As pointed out by Kazemi, Schneeweis, Gupta (2003), the Omega ratio can be formulated as a call-put ratio: it is the ratio of the call price to the put price for the chosen threshold.
How does it differ from the Sharpe and Sortino ratios?
On the one hand, the Sharpe and Sortino ratios are computed based on the sole knowledge of the two first moments of the distribution. The Sharpe ratio measures the excess return to volatility ratio while the Sortino ratio estimates the excess return to “bad” volatility ratio (also called semi-volatility or downside volatility, which is a truncated version of the second-order moment).
On the other hand, the Omega ratio takes into account all the moments of the distribution (mean return, volatility, skewness, kurtosis and higher moments). As a consequence, it is valid for nonnormal returns and suitable for the asymmetric nature of hedge fund returns for instance.
When and how did the Omega ratio start to gain in popularity?
The Omega ratio was introduced by Keating and Shadwick in 2002 (“A universal Performance Measure” - The Finance Development Centrer,
London ). Since then, it has become increasingly popular, partly because it is very intuitive and easy to compute. The Omega ratio derives it power from its universality: it takes into account all the moments of the distribution, hence it is valid to deal with nonnormal returns. As opposed to the Sharpe ratio, it is suitable for the asymmetric nature of hedge fund returns.
Since 2007, the failures of standard approaches based on static second order moments contributed to the growing interest for advanced measures such as the Omega ratio.
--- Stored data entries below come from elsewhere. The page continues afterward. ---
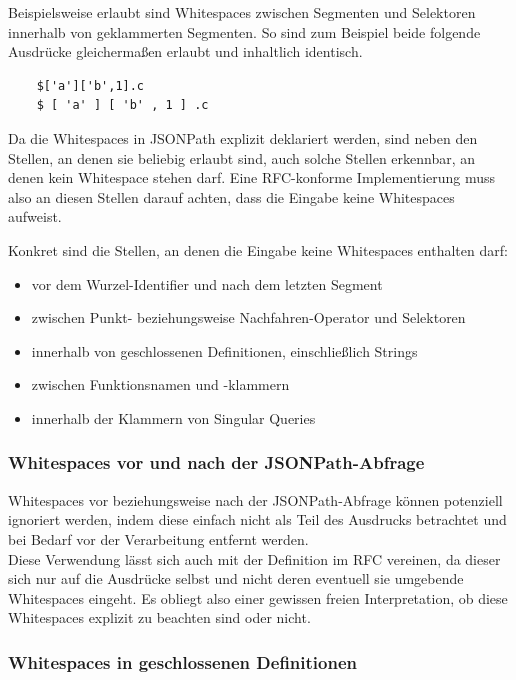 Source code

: \documentclass[oneside]{ausarbeitung}
\begin{document}
Beispielsweise erlaubt sind Whitespaces zwischen Segmenten und Selektoren innerhalb von geklammerten Segmenten. So sind zum Beispiel beide folgende Ausdrücke gleichermaßen erlaubt und inhaltlich identisch.
	
\begin{lstlisting}
	$['a']['b',1].c
	$ [ 'a' ] [ 'b' , 1 ] .c
\end{lstlisting}
		
Da die Whitespaces in JSONPath explizit deklariert werden, sind neben den Stellen, an denen sie beliebig erlaubt sind, auch solche Stellen erkennbar, an denen kein Whitespace stehen darf. Eine RFC-konforme Implementierung muss also an diesen Stellen darauf achten, dass die Eingabe keine Whitespaces aufweist. 
	
Konkret sind die Stellen, an denen die Eingabe keine Whitespaces enthalten darf:
	
\begin{itemize}
	\item vor dem Wurzel-Identifier und nach dem letzten Segment
	\item zwischen Punkt- beziehungsweise Nachfahren-Operator und Selektoren
	\item innerhalb von geschlossenen Definitionen, einschließlich Strings
	\item zwischen Funktionsnamen und -klammern
	\item innerhalb der Klammern von Singular Queries
\end{itemize}
	
	
	
\subsubsection{Whitespaces vor und nach der JSONPath-Abfrage}
	
Whitespaces vor beziehungsweise nach der JSONPath-Abfrage können potenziell ignoriert werden, indem diese einfach nicht als Teil des Ausdrucks betrachtet und bei Bedarf vor der Verarbeitung entfernt werden. \\
Diese Verwendung lässt sich auch mit der Definition im RFC vereinen, da dieser sich nur auf die Ausdrücke selbst und nicht deren eventuell sie umgebende Whitespaces eingeht. Es obliegt also einer gewissen freien Interpretation, ob diese Whitespaces explizit zu beachten sind oder nicht. 
	
	
	
\subsubsection{Whitespaces in geschlossenen Definitionen}
	
\end{document}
Indeed, using Omega as a risk measure to construct a fund of hedge fund reduces the extreme negative risk of the portfolio: it selects the assets with the lowest density below the threshold return without altering the upside part of the distribution.
How has the application of the Sharpe ratio been misapplied in Funds of Hedge Fund management and how does the Omega ratio overcomes that?
Mean-variance optimization (introduced by the Nobel prize H. Markowitz) is equivalent to finding the portfolio with optimal Sharpe ratio for a given target return. This optimization approach is suitable for (close to) normally distributed returns. But the Sharpe ratio explains only part of the risk for asymmetric returns and can even be misleading, as it assumes that all the risk is explained by the 2 first moments of the distribution.
As a consequence, monitoring and optimizing the Sharpe ratio in a static framework is not sufficient to determine the shape of the whole distribution of returns (fat tails, asymmetry or peakedness for instance), especially when dealing with hedge funds.
As explained before, the Omega ratio takes into account all the moments of the distribution of returns. It might be tempting to formulate an optimization problem consisting in maximizing the Omega ratio given some business constraints, but this approach has a major drawback: the Omega ratio is not convex and leads to unstable and dangerous solutions. The best choice in practise is not always to implement the exact formulation of the optimization problem to be solved. To overcome this issue, it is possible to solve a robustified convex formulation of the Omega ratio optimization problem.